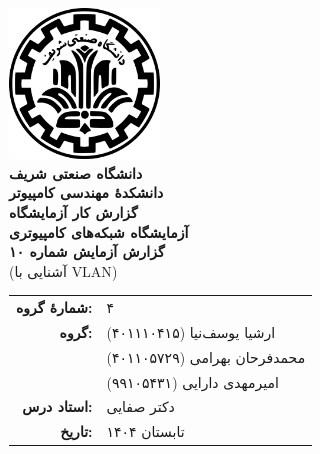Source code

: \documentclass[12pt]{article}
\newcommand{\persianordinal}[1]{%
	\ifcase#1
	\or اول%
	\or دوم%
	\or سوم%
	\or چهارم%
	\or پنجم%
	\or ششم%
	\or هفتم%
	\or هشتم%
	\or نهم%
	\or دهم%
	\or یازدهم%
	\or دوازدهم%
	\or سیزدهم%
	\or چهاردهم%
	\or پانزدهم%
	\or شانزدهم%
	\or هفدهم%
	\or هجدهم%
	\or نوزدهم%
	\or بیستم%
	\else #1\fi
}
\newcommand{\persianordinalpage}{\persianfont\persianordinal{\value{page}}}
\begin{document}
	
	\begin{titlepage}
		\centering
		\vspace*{1cm}
		\includegraphics[width=4cm]{sharif.png}\\[1.5cm]
		{\Large\textbf{دانشگاه صنعتی شریف}}\\[0.5cm]
		{\large\textbf{دانشکدهٔ مهندسی کامپیوتر}}\\[1.5cm]
		{\Huge\textbf{گزارش کار آزمایشگاه}}\\[0.5cm]
		{\LARGE\textbf{آزمایشگاه شبکه‌های کامپیوتری}}\\[2cm]
		
		\textbf{گزارش آزمایش شماره ۱۰}\\
		(آشنایی با \textenglish{VLAN}‬‬)
		
		\vfill
		\begin{tabular}{rl}
			\textbf{شمارهٔ گروه:} & ۴ \\
			\textbf{گروه:} &
			ارشیا یوسف‌نیا (۴۰۱۱۱۰۴۱۵) \\
			& محمد‌فرحان بهرامی (۴۰۱۱۰۵۷۲۹) \\
			& امیرمهدی دارایی (۹۹۱۰۵۴۳۱) \\
			\textbf{استاد درس:} & دکتر صفایی \\
			\textbf{تاریخ:} & تابستان ۱۴۰۴ \\
		\end{tabular}
	\end{titlepage}
	
	\clearpage
	\setcounter{page}{1}
	\renewcommand{\thepage}{\persianordinalpage}
	
	\tableofcontents
	\clearpage
	\listoffigures
	
	\clearpage
	\setcounter{page}{1}
	\renewcommand{\thepage}{\persianfont\arabic{page}}
	
	
\end{document}
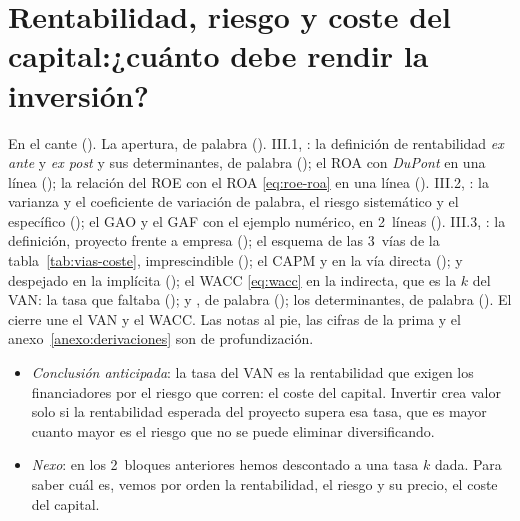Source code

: \documentclass[11pt]{article}
\begin{document}
\section{Rentabilidad, riesgo y coste del capital:\newline ¿cuánto debe rendir la inversión?}\label{sec:rentabilidad-riesgo-coste}

\begin{notaopositor}
En el cante (). La apertura, de palabra (). III.1, : la definición de rentabilidad \emph{ex ante} y \emph{ex post} y sus determinantes, de palabra (); el ROA con \emph{DuPont} en una línea (); la relación del ROE con el ROA \eqref{eq:roe-roa} en una línea (). III.2, : la varianza y el coeficiente de variación de palabra, el riesgo sistemático y el específico (); el GAO y el GAF con el ejemplo numérico, en 2~líneas (). III.3, : la definición, proyecto frente a empresa (); el esquema de las 3~vías de la tabla~\ref{tab:vias-coste}, imprescindible (); el CAPM y  en la vía directa ();  y  despejado en la implícita (); el WACC \eqref{eq:wacc} en la indirecta, que es la $k$ del VAN: la tasa que faltaba ();  y , de palabra (); los determinantes, de palabra (). El cierre une el VAN y el WACC. Las notas al pie, las cifras de la prima y el anexo~\ref{anexo:derivaciones} son de profundización.
\end{notaopositor}

\begin{itemize}
\item \emph{Conclusión anticipada}: la tasa del VAN es la rentabilidad que exigen los financiadores por el riesgo que corren: el coste del capital. Invertir crea valor solo si la rentabilidad esperada del proyecto supera esa tasa, que es mayor cuanto mayor es el riesgo que no se puede eliminar diversificando.
\item \emph{Nexo}: en los 2~bloques anteriores hemos descontado a una tasa $k$ dada. Para saber cuál es, vemos por orden la rentabilidad, el riesgo y su precio, el coste del capital.
\end{itemize}

\end{document}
###
* _Your task_
Give back the whole listing exactly; no pictures.

* _Response_
Source code

: \documentclass[12pt]{article}
\newcommand{\persianordinal}[1]{%
	\ifcase#1
	\or اول%
	\or دوم%
	\or سوم%
	\or چهارم%
	\or پنجم%
	\or ششم%
	\or هفتم%
	\or هشتم%
	\or نهم%
	\or دهم%
	\or یازدهم%
	\or دوازدهم%
	\or سیزدهم%
	\or چهاردهم%
	\or پانزدهم%
	\or شانزدهم%
	\or هفدهم%
	\or هجدهم%
	\or نوزدهم%
	\or بیستم%
	\else #1\fi
}
\newcommand{\persianordinalpage}{\persianfont\persianordinal{\value{page}}}
\begin{document}
	
	\begin{titlepage}
		\centering
		\vspace*{1cm}
		\includegraphics[width=4cm]{sharif.png}\\[1.5cm]
		{\Large\textbf{دانشگاه صنعتی شریف}}\\[0.5cm]
		{\large\textbf{دانشکدهٔ مهندسی کامپیوتر}}\\[1.5cm]
		{\Huge\textbf{گزارش کار آزمایشگاه}}\\[0.5cm]
		{\LARGE\textbf{آزمایشگاه شبکه‌های کامپیوتری}}\\[2cm]
		
		\textbf{گزارش آزمایش شماره ۱۰}\\
		(آشنایی با \textenglish{VLAN}‬‬)
		
		\vfill
		\begin{tabular}{rl}
			\textbf{شمارهٔ گروه:} & ۴ \\
			\textbf{گروه:} &
			ارشیا یوسف‌نیا (۴۰۱۱۱۰۴۱۵) \\
			& محمد‌فرحان بهرامی (۴۰۱۱۰۵۷۲۹) \\
			& امیرمهدی دارایی (۹۹۱۰۵۴۳۱) \\
			\textbf{استاد درس:} & دکتر صفایی \\
			\textbf{تاریخ:} & تابستان ۱۴۰۴ \\
		\end{tabular}
	\end{titlepage}
	
	\clearpage
	\setcounter{page}{1}
	\renewcommand{\thepage}{\persianordinalpage}
	
	\tableofcontents
	\clearpage
	\listoffigures
	
	\clearpage
	\setcounter{page}{1}
	\renewcommand{\thepage}{\persianfont\arabic{page}}
	
	
\end{document}
Source code

: \documentclass[11pt]{article}
\begin{document}
\section{Rentabilidad, riesgo y coste del capital:\newline ¿cuánto debe rendir la inversión?}\label{sec:rentabilidad-riesgo-coste}

\begin{notaopositor}
En el cante (). La apertura, de palabra (). III.1, : la definición de rentabilidad \emph{ex ante} y \emph{ex post} y sus determinantes, de palabra (); el ROA con \emph{DuPont} en una línea (); la relación del ROE con el ROA \eqref{eq:roe-roa} en una línea (). III.2, : la varianza y el coeficiente de variación de palabra, el riesgo sistemático y el específico (); el GAO y el GAF con el ejemplo numérico, en 2~líneas (). III.3, : la definición, proyecto frente a empresa (); el esquema de las 3~vías de la tabla~\ref{tab:vias-coste}, imprescindible (); el CAPM y  en la vía directa ();  y  despejado en la implícita (); el WACC \eqref{eq:wacc} en la indirecta, que es la $k$ del VAN: la tasa que faltaba ();  y , de palabra (); los determinantes, de palabra (). El cierre une el VAN y el WACC. Las notas al pie, las cifras de la prima y el anexo~\ref{anexo:derivaciones} son de profundización.
\end{notaopositor}

\begin{itemize}
\item \emph{Conclusión anticipada}: la tasa del VAN es la rentabilidad que exigen los financiadores por el riesgo que corren: el coste del capital. Invertir crea valor solo si la rentabilidad esperada del proyecto supera esa tasa, que es mayor cuanto mayor es el riesgo que no se puede eliminar diversificando.
\item \emph{Nexo}: en los 2~bloques anteriores hemos descontado a una tasa $k$ dada. Para saber cuál es, vemos por orden la rentabilidad, el riesgo y su precio, el coste del capital.
\end{itemize}

\end{document}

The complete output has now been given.